Aujourd’hui, la maturité nous impose d’aller plus loin. Le budget vert performant est celui qui influence l’arbitrage avant la décision. Il ne s’agit plus de constater que telle dépense est polluante, mais de se demander : « Si ce projet dégrade notre bilan carbone, quel autre projet devons-nous sacrifier ou transformer pour rester dans les clous de notre Plan Climat ? ». C’est le passage d’une comptabilité d’affichage à une comptabilité de contrainte.

2. Le Directeur Financier n’est plus seul

Le plus grand changement n’est pas dans les tableurs, mais dans les bureaux. Longtemps, la transition écologique a été le pré carré d’un service « Développement Durable » souvent déconnecté des réalités financières.

En 2026, le Budget Vert a forcé le mariage entre la Finance et l’Écologie. Chaque directeur de service — qu’il gère la voirie, les écoles ou la culture — doit désormais justifier ses crédits sous le prisme de la « climat-compatibilité ». Cela demande une acculturation fulgurante de la ligne managériale. Un manager public qui ne sait pas lire un bilan d’émissions de gaz à effet de serre est aujourd’hui aussi démuni qu’un manager qui ne saurait pas lire un budget de fonctionnement.

3. L’investissement : le piège du coût complet

Nous avons tous été formés à la culture du « moins-disant » ou du « mieux-disant » financier à l’instant T. Le budget vert nous oblige à adopter la logique du coût complet sur cycle de vie.

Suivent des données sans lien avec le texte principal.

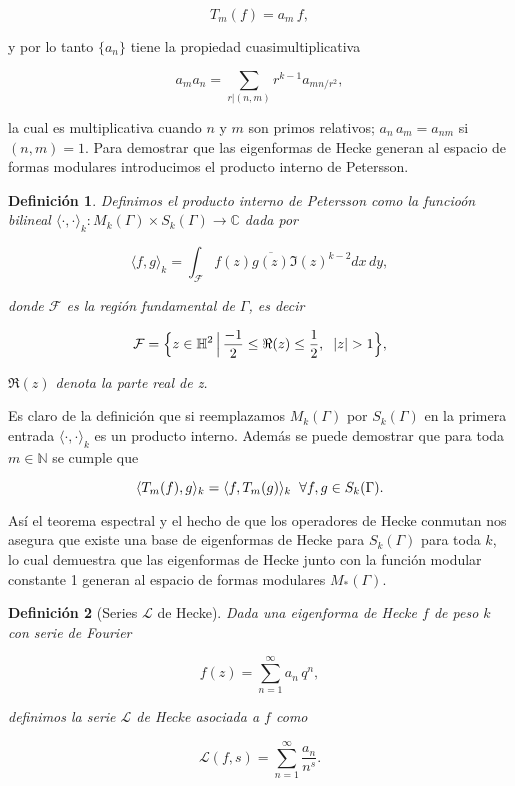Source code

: \documentclass[letterpaper]{report}
\newtheorem{def.}{Definici\'on}[chapter]
\newcommand{\nat}{\ensuremath{ \mathbb N }}
\newcommand{\co}{\ensuremath{\mathbb C }}
\newcommand{\hd}{\ensuremath{\mathbb{H}^{2}}}
\newcommand{\ga}{\ensuremath{\Gamma}}
\newcommand{\modk}{\ensuremath{M_k(\Gamma)}}
\begin{document}
$$T_m(f)= a_m\,f,$$

\noindent y por lo tanto $\lbrace a_n\rbrace$ tiene la propiedad cuasimultiplicativa 

$$a_m a_n = \sum_{r\vert(n,m)}r^{k-1}a_{mn/r^2},$$

\noindent la cual es multiplicativa cuando $n$ y $m$ son primos relativos; $a_n\,a_m=a_{nm}$ si $(n,m)=1$. Para demostrar que las eigenformas de Hecke generan al espacio de formas modulares introducimos el producto interno de Petersson.

\begin{def.}\label{petersson}
Definimos el producto interno de Petersson como la funcioón bilineal $\langle\cdot ,\cdot\rangle_k:\modk\times S_k(\ga)\rightarrow\co$ dada por

\begin{equation}
\langle f , g\rangle_k = \int_{\mathcal{F}}f(z)\overline{g(z)}\Im(z)^{k-2}dx\,dy,
\end{equation} 

donde $\mathcal{F}$ es la región fundamental de $\ga$, es decir

$$\mathcal{F}=\Big\lbrace z\in\hd\,\Big\vert\,\frac{-1}{2}\leq\Re(z)\leq\frac{1}{2},\hspace{0.2cm}\vert z\vert > 1\Big\rbrace,$$

$\Re(z)$ denota la parte real de z.
\end{def.}

Es claro de la definición que si reemplazamos $\modk$ por $S_k(\ga)$ en la primera entrada $\langle\cdot ,\cdot\rangle_k$ es un producto interno. Además se puede demostrar que para toda $m\in\nat$ se cumple que

$$\langle T_m(f),g\rangle_k=\langle f,T_m(g)\rangle_k\hspace{0.2cm}\forall f,g\in S_k(\ga).$$

Así el teorema espectral y el hecho de que los operadores de Hecke conmutan nos asegura que existe una base de eigenformas de Hecke para $S_k(\ga)$ para toda $k$, lo cual demuestra que las eigenformas de Hecke junto con la función modular constante 1 generan al espacio de formas modulares $M_{\ast}(\ga)$.

\begin{def.}[Series $\mathcal{L}$ de Hecke]\label{hecke-l}
Dada una eigenforma de Hecke $f$ de peso $k$ con serie de Fourier 

$$f(z) = \sum_{n=1}^{\infty}a_n\,q^n,$$

definimos la serie $\mathcal{L}$ de Hecke asociada a $f$ como

\begin{equation}
\mathcal{L}(f,s)=\sum_{n=1}^{\infty}\frac{a_n}{n^s}.
\end{equation}
\end{def.}
\end{document}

Acheter une flotte de véhicules ou rénover une école en regardant uniquement le prix d’achat est une erreur de gestion en 2026. Le budget vert intègre le coût de l’énergie future, la taxe carbone latente et le coût de la maintenance dans un monde à +2°C. Ce qui paraissait « cher » au budget d’investissement devient soudainement l’option la plus économe au budget de fonctionnement sur 15 ans. C’est ici que le dirigeant apporte sa vraie valeur ajoutée : savoir tenir le cap du temps long face aux urgences du temps court.

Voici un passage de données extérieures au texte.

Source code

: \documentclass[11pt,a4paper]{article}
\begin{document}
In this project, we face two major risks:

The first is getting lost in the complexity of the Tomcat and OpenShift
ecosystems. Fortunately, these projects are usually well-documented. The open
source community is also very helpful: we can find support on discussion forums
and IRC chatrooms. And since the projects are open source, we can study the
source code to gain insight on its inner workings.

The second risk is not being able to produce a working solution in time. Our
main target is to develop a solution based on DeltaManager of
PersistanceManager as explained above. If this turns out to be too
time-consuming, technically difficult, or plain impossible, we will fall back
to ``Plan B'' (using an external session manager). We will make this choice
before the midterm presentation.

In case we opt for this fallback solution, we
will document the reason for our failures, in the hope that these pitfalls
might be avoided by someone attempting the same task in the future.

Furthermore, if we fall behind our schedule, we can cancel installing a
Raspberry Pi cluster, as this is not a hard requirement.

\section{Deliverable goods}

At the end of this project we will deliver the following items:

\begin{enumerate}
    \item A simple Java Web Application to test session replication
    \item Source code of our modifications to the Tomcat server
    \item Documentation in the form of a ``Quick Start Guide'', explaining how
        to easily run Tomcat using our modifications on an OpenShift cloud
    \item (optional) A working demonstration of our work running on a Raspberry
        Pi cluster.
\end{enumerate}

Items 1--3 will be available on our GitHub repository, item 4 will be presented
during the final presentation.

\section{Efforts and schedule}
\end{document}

4. La transparence comme bouclier politique

Enfin, le budget vert est un outil de médiation démocratique sans équivalent. Expliquer aux citoyens pourquoi un projet populaire est reporté au profit d’une rénovation thermique invisible mais cruciale est un exercice périlleux.

Le chiffre « vert » offre une base de discussion factuelle. Il permet de sortir de l’émotion pour revenir à la responsabilité. En rendant publiques les trajectoires d’impact de chaque euro dépensé, la collectivité ne se contente pas de gérer de l’argent ; elle gère un capital de résilience.

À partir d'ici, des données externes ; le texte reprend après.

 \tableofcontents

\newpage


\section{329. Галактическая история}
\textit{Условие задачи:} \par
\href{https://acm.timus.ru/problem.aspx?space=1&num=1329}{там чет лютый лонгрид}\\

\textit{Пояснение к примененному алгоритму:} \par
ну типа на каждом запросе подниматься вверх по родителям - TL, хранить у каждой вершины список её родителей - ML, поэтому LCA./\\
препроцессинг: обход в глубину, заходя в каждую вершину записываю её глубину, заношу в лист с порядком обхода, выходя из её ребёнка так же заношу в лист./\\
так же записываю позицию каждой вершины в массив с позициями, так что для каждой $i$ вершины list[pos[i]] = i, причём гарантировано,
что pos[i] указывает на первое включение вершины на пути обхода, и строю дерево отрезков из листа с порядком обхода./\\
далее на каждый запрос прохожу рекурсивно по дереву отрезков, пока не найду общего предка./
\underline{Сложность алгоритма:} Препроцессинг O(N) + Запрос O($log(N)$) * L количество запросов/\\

Conclusion : L’euro vert, nouvelle unité de mesure du leadership

Le budget vert est l’ultime étape de la mutation de nos organisations. Il marque la fin du pilotage en silo. Un budget qui ne serait que financier est aujourd’hui un budget aveugle. En 2026, la performance publique se niche dans cette capacité à réconcilier la fin du mois et la fin du monde. Et c’est, sans doute, le défi le plus complexe que nous ayons eu à relever.